• Exercise prompt:
Search the material for the word "framework" and copy every line in which it occurs.

• Working data:
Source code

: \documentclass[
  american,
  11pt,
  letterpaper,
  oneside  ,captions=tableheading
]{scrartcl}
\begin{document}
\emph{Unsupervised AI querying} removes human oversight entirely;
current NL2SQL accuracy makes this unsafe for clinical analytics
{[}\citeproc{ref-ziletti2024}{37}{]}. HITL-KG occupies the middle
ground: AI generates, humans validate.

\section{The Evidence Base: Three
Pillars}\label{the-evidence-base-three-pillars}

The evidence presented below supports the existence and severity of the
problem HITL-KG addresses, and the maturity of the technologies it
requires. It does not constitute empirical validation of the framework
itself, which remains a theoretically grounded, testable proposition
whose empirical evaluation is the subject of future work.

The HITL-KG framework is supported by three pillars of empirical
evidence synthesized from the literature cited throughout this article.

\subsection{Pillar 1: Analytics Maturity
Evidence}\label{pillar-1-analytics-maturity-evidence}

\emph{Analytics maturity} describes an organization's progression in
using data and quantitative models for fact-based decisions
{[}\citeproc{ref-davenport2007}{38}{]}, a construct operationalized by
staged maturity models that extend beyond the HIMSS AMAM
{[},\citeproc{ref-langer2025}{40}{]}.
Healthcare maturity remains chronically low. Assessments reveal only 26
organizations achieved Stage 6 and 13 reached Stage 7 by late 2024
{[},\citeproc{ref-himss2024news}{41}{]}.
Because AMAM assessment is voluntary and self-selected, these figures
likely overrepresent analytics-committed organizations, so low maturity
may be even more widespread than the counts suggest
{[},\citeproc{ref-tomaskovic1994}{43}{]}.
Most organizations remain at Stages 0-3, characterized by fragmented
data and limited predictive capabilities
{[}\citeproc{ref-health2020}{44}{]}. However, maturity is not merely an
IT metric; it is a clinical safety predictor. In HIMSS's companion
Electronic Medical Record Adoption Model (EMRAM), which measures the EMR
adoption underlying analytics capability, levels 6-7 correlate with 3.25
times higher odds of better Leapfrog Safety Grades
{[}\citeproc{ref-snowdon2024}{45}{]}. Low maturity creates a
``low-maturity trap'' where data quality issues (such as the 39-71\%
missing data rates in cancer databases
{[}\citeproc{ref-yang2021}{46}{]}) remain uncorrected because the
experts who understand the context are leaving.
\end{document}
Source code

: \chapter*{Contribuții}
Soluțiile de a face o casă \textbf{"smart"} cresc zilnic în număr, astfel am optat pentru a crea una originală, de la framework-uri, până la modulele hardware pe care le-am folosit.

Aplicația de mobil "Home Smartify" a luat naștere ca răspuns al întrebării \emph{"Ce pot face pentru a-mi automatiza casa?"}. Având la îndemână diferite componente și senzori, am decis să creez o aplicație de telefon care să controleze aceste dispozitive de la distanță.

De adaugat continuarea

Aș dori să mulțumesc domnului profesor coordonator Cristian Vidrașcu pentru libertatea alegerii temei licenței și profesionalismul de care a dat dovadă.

• Task output:
requires. It does not constitute empirical validation of the framework
The HITL-KG framework is supported by three pillars of empirical
Soluțiile de a face o casă \textbf{"smart"} cresc zilnic în număr, astfel am optat pentru a crea una originală, de la framework-uri, până la modulele hardware pe care le-am folosit.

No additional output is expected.